= Collected data =
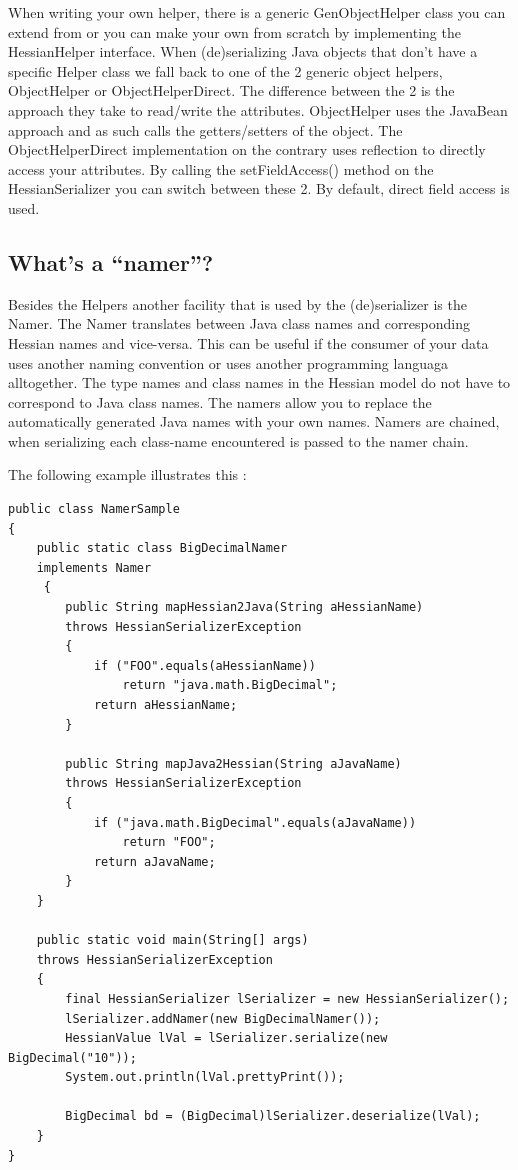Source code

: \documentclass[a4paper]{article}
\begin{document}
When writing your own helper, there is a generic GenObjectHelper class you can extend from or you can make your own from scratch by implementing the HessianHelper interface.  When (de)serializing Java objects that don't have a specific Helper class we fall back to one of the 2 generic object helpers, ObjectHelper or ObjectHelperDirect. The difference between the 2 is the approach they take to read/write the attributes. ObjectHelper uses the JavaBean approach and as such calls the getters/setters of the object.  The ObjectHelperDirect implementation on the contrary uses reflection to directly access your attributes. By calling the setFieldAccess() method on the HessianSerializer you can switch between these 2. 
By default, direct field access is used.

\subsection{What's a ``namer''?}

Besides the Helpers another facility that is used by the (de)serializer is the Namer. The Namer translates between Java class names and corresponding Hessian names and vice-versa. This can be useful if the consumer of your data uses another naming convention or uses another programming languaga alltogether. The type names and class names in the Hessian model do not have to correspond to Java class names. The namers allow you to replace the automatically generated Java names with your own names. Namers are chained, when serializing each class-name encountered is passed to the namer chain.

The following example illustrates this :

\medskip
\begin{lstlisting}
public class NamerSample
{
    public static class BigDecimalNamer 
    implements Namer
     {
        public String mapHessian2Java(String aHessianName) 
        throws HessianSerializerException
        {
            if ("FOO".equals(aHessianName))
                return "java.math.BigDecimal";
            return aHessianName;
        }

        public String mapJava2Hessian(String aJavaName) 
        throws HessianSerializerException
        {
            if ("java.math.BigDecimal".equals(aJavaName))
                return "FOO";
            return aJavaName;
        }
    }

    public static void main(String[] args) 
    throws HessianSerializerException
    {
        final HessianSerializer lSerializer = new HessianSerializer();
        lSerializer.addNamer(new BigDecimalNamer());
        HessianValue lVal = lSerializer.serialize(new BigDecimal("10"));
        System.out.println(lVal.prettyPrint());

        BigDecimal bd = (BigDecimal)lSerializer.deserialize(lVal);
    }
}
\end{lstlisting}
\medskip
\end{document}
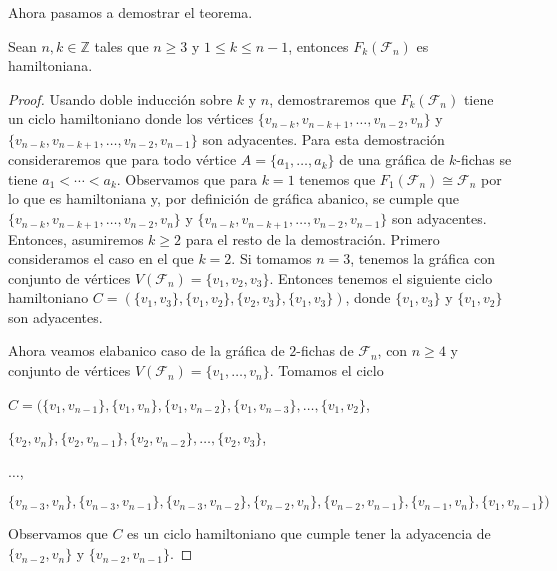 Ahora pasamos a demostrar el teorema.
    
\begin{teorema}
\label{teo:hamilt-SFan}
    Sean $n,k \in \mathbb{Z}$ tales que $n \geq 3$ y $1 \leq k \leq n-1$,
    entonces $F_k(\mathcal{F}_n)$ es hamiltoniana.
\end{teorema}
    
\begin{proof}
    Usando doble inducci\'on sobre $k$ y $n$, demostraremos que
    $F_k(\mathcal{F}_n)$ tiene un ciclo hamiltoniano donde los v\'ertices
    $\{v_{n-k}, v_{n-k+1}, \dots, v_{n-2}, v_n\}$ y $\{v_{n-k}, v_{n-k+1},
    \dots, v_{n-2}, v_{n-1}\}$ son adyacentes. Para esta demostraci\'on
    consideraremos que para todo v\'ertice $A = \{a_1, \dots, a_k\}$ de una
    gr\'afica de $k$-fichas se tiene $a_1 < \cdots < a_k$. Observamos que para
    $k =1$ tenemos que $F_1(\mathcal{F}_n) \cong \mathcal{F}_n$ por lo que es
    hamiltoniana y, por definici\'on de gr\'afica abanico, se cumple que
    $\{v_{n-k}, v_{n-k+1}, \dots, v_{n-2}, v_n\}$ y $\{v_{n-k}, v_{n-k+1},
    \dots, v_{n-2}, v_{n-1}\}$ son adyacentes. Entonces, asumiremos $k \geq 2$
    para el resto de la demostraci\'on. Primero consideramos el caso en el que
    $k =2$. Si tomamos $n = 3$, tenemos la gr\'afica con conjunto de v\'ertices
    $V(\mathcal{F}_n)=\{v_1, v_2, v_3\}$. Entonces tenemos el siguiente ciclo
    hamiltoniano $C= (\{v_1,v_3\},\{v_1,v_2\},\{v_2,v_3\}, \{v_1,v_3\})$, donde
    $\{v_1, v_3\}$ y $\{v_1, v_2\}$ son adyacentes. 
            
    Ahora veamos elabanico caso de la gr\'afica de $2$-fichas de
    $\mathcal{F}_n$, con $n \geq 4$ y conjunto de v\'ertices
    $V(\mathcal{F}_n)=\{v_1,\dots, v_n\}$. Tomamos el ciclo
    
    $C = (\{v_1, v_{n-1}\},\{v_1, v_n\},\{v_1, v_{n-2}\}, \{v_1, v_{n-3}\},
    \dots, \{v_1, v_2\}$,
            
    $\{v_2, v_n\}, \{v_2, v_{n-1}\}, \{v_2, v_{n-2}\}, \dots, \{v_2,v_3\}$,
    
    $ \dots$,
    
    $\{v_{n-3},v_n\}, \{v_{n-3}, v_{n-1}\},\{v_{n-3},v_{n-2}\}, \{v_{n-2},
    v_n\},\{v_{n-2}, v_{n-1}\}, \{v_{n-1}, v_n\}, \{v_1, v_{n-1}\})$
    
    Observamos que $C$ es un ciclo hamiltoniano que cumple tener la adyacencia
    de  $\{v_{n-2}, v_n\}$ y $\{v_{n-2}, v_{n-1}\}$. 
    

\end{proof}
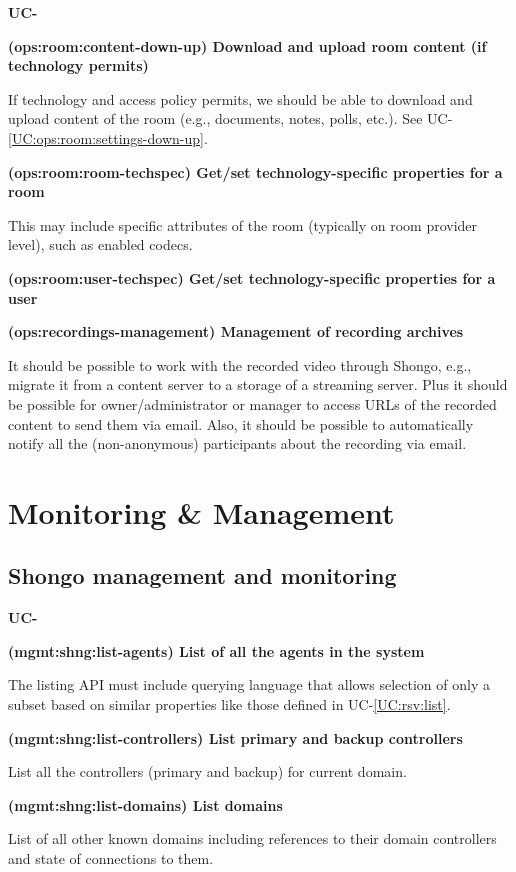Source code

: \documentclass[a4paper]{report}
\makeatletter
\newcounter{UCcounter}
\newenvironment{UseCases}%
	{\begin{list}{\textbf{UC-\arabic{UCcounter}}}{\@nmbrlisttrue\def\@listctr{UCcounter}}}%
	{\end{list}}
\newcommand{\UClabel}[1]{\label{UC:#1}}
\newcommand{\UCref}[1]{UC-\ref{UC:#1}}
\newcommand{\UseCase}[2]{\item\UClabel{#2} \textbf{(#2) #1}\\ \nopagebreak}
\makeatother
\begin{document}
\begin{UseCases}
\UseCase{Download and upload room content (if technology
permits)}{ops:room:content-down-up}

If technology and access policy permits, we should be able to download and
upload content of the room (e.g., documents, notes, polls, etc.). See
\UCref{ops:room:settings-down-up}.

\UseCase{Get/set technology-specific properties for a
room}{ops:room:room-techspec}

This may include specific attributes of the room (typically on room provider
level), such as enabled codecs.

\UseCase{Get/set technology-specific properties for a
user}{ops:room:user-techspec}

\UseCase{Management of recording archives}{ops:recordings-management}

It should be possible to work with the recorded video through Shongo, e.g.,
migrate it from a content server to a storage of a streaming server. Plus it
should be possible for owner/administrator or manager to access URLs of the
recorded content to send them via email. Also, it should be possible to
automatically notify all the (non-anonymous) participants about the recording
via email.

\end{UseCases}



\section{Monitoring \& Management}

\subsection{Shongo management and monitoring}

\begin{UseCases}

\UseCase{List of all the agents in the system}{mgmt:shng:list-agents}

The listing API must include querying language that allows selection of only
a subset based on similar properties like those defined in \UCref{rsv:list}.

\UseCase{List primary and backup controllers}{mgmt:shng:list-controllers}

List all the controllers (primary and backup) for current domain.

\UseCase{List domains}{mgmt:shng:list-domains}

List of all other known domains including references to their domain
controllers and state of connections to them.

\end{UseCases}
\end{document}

...

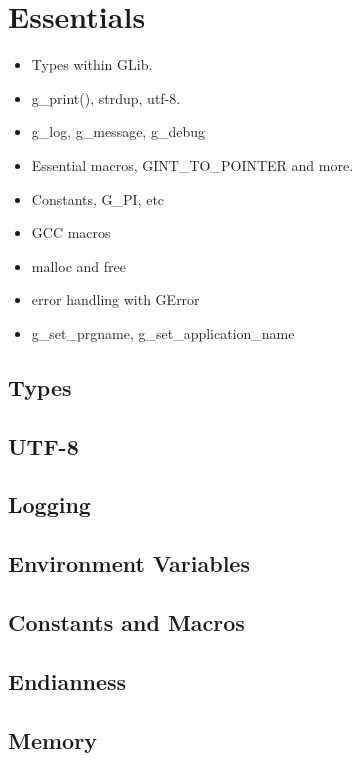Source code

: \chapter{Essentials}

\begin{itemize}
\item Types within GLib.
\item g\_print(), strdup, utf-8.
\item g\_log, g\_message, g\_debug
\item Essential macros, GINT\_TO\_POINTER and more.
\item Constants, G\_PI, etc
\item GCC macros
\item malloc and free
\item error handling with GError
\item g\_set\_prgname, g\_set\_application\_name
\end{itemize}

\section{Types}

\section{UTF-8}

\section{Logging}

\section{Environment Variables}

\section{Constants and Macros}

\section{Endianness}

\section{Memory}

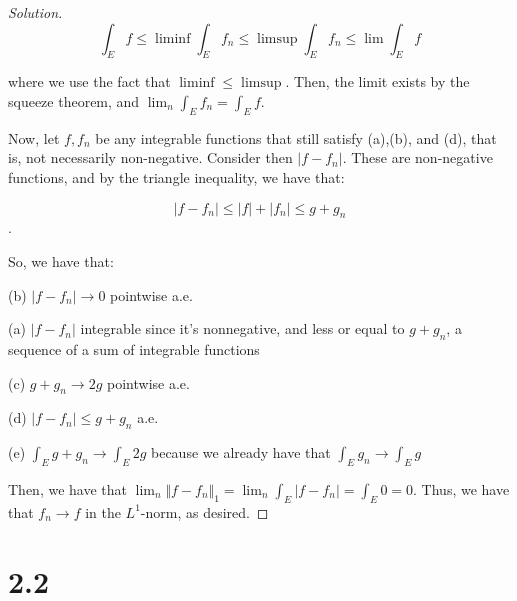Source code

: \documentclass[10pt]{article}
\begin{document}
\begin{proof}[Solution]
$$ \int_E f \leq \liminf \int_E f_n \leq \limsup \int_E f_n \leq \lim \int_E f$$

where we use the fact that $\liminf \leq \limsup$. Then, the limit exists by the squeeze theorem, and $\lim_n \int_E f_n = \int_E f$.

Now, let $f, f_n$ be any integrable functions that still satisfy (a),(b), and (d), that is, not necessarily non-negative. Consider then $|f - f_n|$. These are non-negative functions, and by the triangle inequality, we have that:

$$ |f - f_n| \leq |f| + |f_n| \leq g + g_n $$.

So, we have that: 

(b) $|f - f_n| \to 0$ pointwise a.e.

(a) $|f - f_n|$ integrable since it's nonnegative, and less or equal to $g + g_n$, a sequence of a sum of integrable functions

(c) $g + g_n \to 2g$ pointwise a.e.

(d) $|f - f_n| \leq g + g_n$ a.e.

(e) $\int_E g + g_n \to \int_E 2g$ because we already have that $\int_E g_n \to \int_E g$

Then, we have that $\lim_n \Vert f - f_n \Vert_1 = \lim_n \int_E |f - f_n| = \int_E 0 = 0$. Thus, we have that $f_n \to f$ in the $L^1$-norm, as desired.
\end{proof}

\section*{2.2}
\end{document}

...

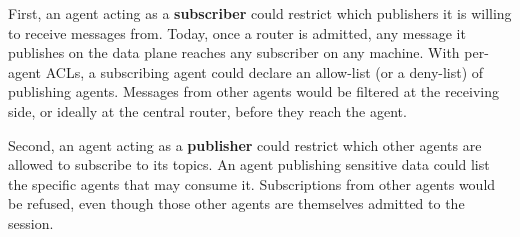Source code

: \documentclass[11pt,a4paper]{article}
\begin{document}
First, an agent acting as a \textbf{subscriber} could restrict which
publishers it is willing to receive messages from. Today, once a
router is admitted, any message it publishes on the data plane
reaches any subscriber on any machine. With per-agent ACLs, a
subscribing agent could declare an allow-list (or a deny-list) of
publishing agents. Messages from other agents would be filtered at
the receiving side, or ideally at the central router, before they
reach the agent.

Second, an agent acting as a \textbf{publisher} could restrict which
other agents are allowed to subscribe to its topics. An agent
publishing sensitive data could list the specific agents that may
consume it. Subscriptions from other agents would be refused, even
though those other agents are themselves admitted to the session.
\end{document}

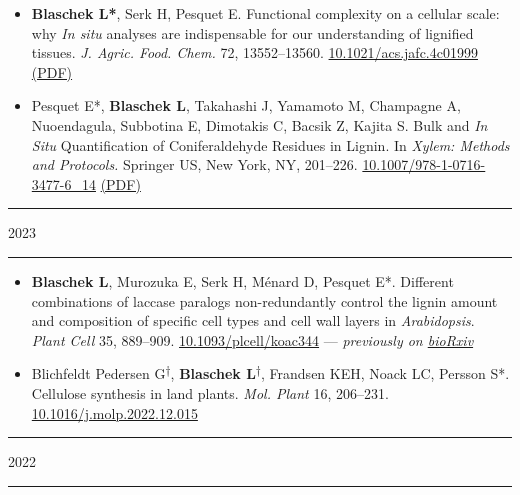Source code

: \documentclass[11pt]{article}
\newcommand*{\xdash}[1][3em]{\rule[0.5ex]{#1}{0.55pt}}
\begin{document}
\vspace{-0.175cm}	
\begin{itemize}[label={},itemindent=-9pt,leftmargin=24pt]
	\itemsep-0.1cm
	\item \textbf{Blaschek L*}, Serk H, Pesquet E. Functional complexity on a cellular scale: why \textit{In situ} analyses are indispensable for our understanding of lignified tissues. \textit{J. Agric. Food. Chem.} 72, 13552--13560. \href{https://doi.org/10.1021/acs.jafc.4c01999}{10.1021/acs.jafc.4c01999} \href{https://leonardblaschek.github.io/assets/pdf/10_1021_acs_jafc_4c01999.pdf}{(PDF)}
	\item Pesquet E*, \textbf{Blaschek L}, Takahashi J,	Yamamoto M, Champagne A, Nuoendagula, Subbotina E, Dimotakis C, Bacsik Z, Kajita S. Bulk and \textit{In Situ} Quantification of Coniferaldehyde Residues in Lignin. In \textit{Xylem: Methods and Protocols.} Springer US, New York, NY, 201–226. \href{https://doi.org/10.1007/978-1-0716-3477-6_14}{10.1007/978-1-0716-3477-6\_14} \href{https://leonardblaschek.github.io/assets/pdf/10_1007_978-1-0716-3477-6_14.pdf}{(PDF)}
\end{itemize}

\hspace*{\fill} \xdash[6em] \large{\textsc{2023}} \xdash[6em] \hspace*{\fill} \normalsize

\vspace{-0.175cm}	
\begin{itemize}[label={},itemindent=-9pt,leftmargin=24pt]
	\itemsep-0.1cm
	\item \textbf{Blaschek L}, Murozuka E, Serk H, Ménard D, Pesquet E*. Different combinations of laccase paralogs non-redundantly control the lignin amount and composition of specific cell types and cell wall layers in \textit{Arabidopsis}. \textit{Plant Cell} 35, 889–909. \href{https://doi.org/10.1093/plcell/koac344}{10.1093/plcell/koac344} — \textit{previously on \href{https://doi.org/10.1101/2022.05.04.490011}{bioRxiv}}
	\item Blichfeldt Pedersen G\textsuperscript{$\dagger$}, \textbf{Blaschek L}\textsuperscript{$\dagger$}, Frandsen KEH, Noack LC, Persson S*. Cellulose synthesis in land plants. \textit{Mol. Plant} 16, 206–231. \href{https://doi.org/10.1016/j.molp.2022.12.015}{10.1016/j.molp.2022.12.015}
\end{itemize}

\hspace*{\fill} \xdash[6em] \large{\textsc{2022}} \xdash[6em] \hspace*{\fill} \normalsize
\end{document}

= Instructions to follow =
Lines to set down from above: the line with "donde los v\'ertices", the line with "consideraremos que para", and every line between, each exactly as written.

= Exercise response =
    $F_k(\mathcal{F}_n)$ tiene un ciclo hamiltoniano donde los v\'ertices
    $\{v_{n-k}, v_{n-k+1}, \dots, v_{n-2}, v_n\}$ y $\{v_{n-k}, v_{n-k+1},
    \dots, v_{n-2}, v_{n-1}\}$ son adyacentes. Para esta demostraci\'on
    consideraremos que para todo v\'ertice $A = \{a_1, \dots, a_k\}$ de una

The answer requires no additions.